## [WHAT YOU SHOULD DO]
The answer must be every line of the records below that contains the word "using", copied out.

## [Collected data]

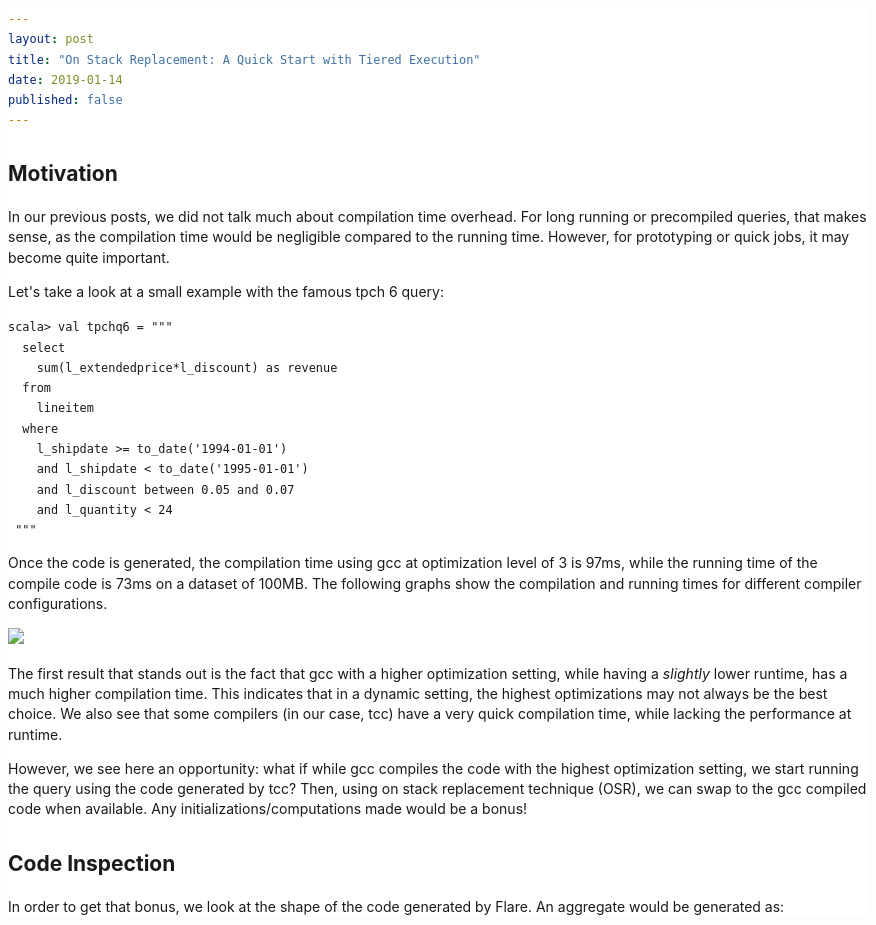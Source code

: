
 ```yaml
---
layout: post
title: "On Stack Replacement: A Quick Start with Tiered Execution"
date: 2019-01-14
published: false
---
```


## Motivation

In our previous posts, we did not talk much about compilation time overhead. For long running or precompiled queries, that makes sense, as the compilation time would be negligible compared to the running time. However, for prototyping or quick jobs, it may become quite important.

Let's take a look at a small example with the famous tpch 6 query:

```
scala> val tpchq6 = """
  select
    sum(l_extendedprice*l_discount) as revenue
  from
    lineitem
  where
    l_shipdate >= to_date('1994-01-01')
    and l_shipdate < to_date('1995-01-01')
    and l_discount between 0.05 and 0.07
    and l_quantity < 24
 """
 ```

 Once the code is generated, the compilation time using gcc at optimization level of 3 is 97ms, while the running time of the compile code is 73ms on a dataset of 100MB. The following graphs show the compilation and running times for different compiler configurations.

 <div>
<img src="{{ site.baseurl }}/img/tpch6-compilation-comparison.png" width="100%" />
</div>

The first result that stands out is the fact that gcc with a higher optimization setting, while having a _slightly_ lower runtime, has a much higher compilation time. This indicates that in a dynamic setting, the highest optimizations may not always be the best choice.
We also see that some compilers (in our case, tcc) have a very quick compilation time, while lacking the performance at runtime.

However, we see here an opportunity: what if while gcc compiles the code with the highest optimization setting, we start running the query using the code generated by tcc? Then, using on stack replacement technique (OSR), we can swap to the gcc compiled code when available. Any initializations/computations made would be a bonus!

## Code Inspection

In order to get that bonus, we look at the shape of the code generated by Flare. An aggregate would be generated as:

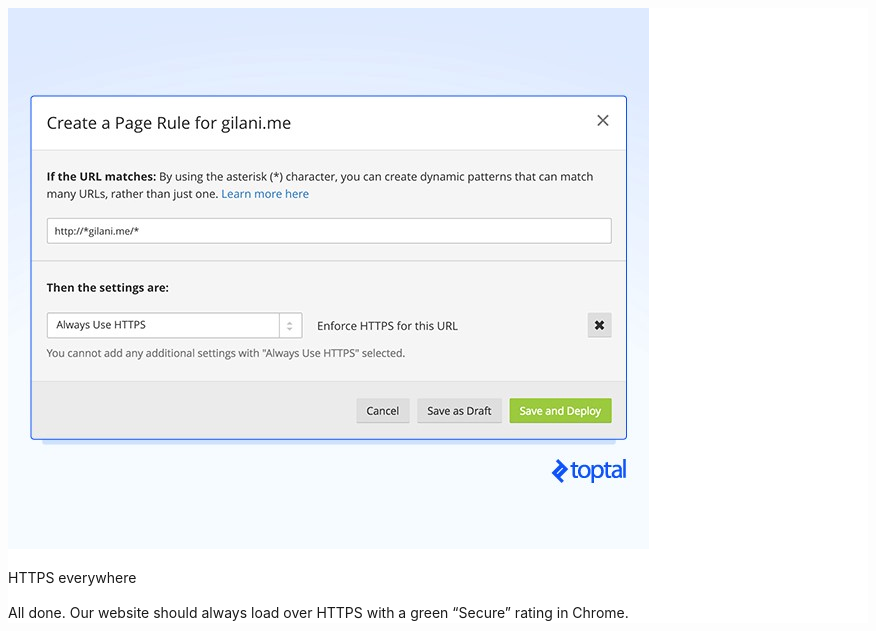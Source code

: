 ![](./asset-9.jpg)

HTTPS everywhere

All done. Our website should always load over HTTPS with a green “Secure” rating in Chrome.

## [RESULT OF THE EXERCISE]
 Once the code is generated, the compilation time using gcc at optimization level of 3 is 97ms, while the running time of the compile code is 73ms on a dataset of 100MB. The following graphs show the compilation and running times for different compiler configurations.
However, we see here an opportunity: what if while gcc compiles the code with the highest optimization setting, we start running the query using the code generated by tcc? Then, using on stack replacement technique (OSR), we can swap to the gcc compiled code when available. Any initializations/computations made would be a bonus!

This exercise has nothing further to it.